October 1, 2023 | Rome, Italy

A Quiet Life

By |2018-03-21T18:29:28+01:00March 17th, 2008|Recent Reviews|
Oe's son Hikari is a central thought in his figure.

By Kenzaburo Oe, translated from the Japanese by Kunioki Yanagishta and Willian Wetherall

Grove Press, 1996 (2000). 256 pages.

Why can’t Japan produce writers who can truly encourage their readers?” Ma-chan, Oe’s 20-year-old narrator and a student of Céline, finds the scrawl in a book while browsing a French literature study room in Tokyo. Oe’s own reader encouragement is modest in this oblique novel concerned variously with the weight of famous fathers, depression, the exuberance of deformed sons, and Christian “matters of the soul.”

When her father, a respected if depressive novelist known only as “K,” retreats from Toyko, to teach in California (“emergency shelter”), wife in tow, Ma-chan is left behind to care for her mentally handicapped, epileptic younger brother Oyu-san, known as “Eeyore.” “K” is feeling “the pinch” — the introverted angst 1994 Nobel laureate Oe assigns to those who those who struggle with life’s purpose and, in “K’s” case, the guilt of paternal estrangement. Existence with exuberant (and musically gifted) Eeyore gives the awkward, “robotized” Ma-chan ample time to contemplate just what’s “wrong” with her aloof father.

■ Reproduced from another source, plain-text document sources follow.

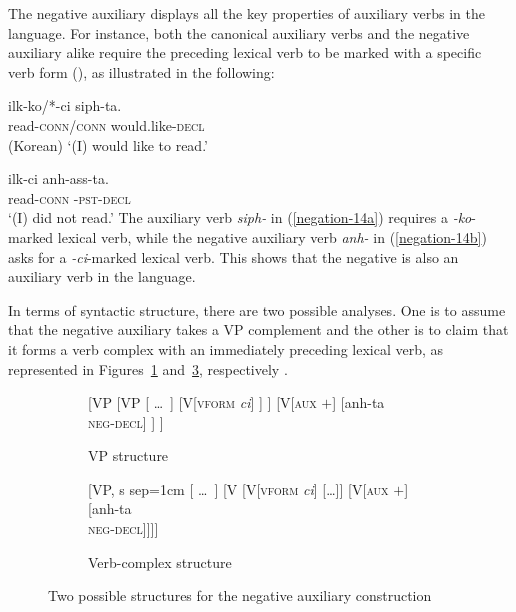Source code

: \documentclass[output=paper
 	        ,biblatex
                ,babelshorthands
                ,newtxmath
                ,draftmode
                ,colorlinks, citecolor=brown
]{langscibook}
\begin{document}
\begin{exe}
\begin{xlist}
\begin{exe}
\begin{xlist}
The  negative auxiliary displays all the key properties of auxiliary verbs in the
language. For instance, both the canonical auxiliary verbs and the negative auxiliary alike require
the preceding lexical verb to be marked with a specific verb form (\vform), as illustrated in the
following:

\eal
\ex\label{negation-14a}
\gll ilk-ko/*-ci siph-ta. \\
     read-\textsc{conn}/\textsc{conn} would.like-\textsc{decl} \\\hfill(Korean)
\glt `(I) would like to read.'

\ex\label{negation-14b}
\gll ilk-ci anh-ass-ta. \\
     read-\textsc{conn} \NEG-\textsc{pst}-\textsc{decl} \\
\glt `(I) did not read.'
\zl
\noindent
The auxiliary verb \textit{siph-} in (\ref{negation-14a}) requires a
\textit{-ko}-marked lexical verb, while the negative auxiliary
 verb \textit{anh-} in (\ref{negation-14b}) asks for a \textit{-ci}-marked lexical
 verb. This shows that the negative is also an auxiliary verb in the language.

In terms of syntactic structure, there
are two possible analyses.  One is to assume that the negative auxiliary takes a VP complement and the other is to claim that it forms a verb complex with
an immediately preceding lexical verb, as represented in Figures~\ref{negation-fig:3a} and~\ref{negation-fig:3b}, respectively
\citep{Chung98a-u, Kim:16}.
\begin{figure}
	\begin{subfigure}[b]{0.48\textwidth}
\centering
		\begin{forest}
			[VP
				[VP
					[ \dots\ ]
					[V{[\textsc{vform} \textit{ci}]}
					]
					]
				[V{[\textsc{aux $+$}]}
					[anh-ta\\ \textsc{neg-decl}]
				]
			]	
		\end{forest}
	\caption{VP structure}\label{negation-fig:3a}
		\end{subfigure}	
\hfill
	\begin{subfigure}[b]{0.48\textwidth}
\centering
		\begin{forest}
			[VP, s sep=1cm
				[ \dots\ ]
				[V
					[V{[\textsc{vform} \textit{ci}]}
						[\dots]]
					[V{[\textsc{aux $+$}]}
						[anh-ta\\ \textsc{neg-decl}]]]]
		\end{forest}
	\caption{Verb-complex structure}\label{negation-fig:3b}	
		\end{subfigure}
	\caption{Two possible structures for the negative auxiliary construction}
\end{figure}


\end{xlist}
\end{exe}
\end{xlist}
\end{exe}
\end{document}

Oe’s fiction is often thinly veiled memoir: “K” Oe is the father of Hikari, an autistic, brain-damaged child who developed into a composer. The story slows when Ma-chan and “K” — in letters and parallel thoughts — debate Western literature, music, and theology (St. Francis, Blake, Céline, Michael Ende, Tarkovsky, K.V. — Kurt Vonnegut). It is Oe’s way of resisting Japan’s heroic provincialism and re-examining his own fiction. But it is “abandoned” Eeyore — whimsical, slow, utterly loyal, a “special nobody” — who gives Oe’s digressions their hopefulness (“I’ve been optimistic all along!” Eeyore exclaims one night). This is a story about human responsibility to those who are at once threatened and indomitable, and in that it succeeds.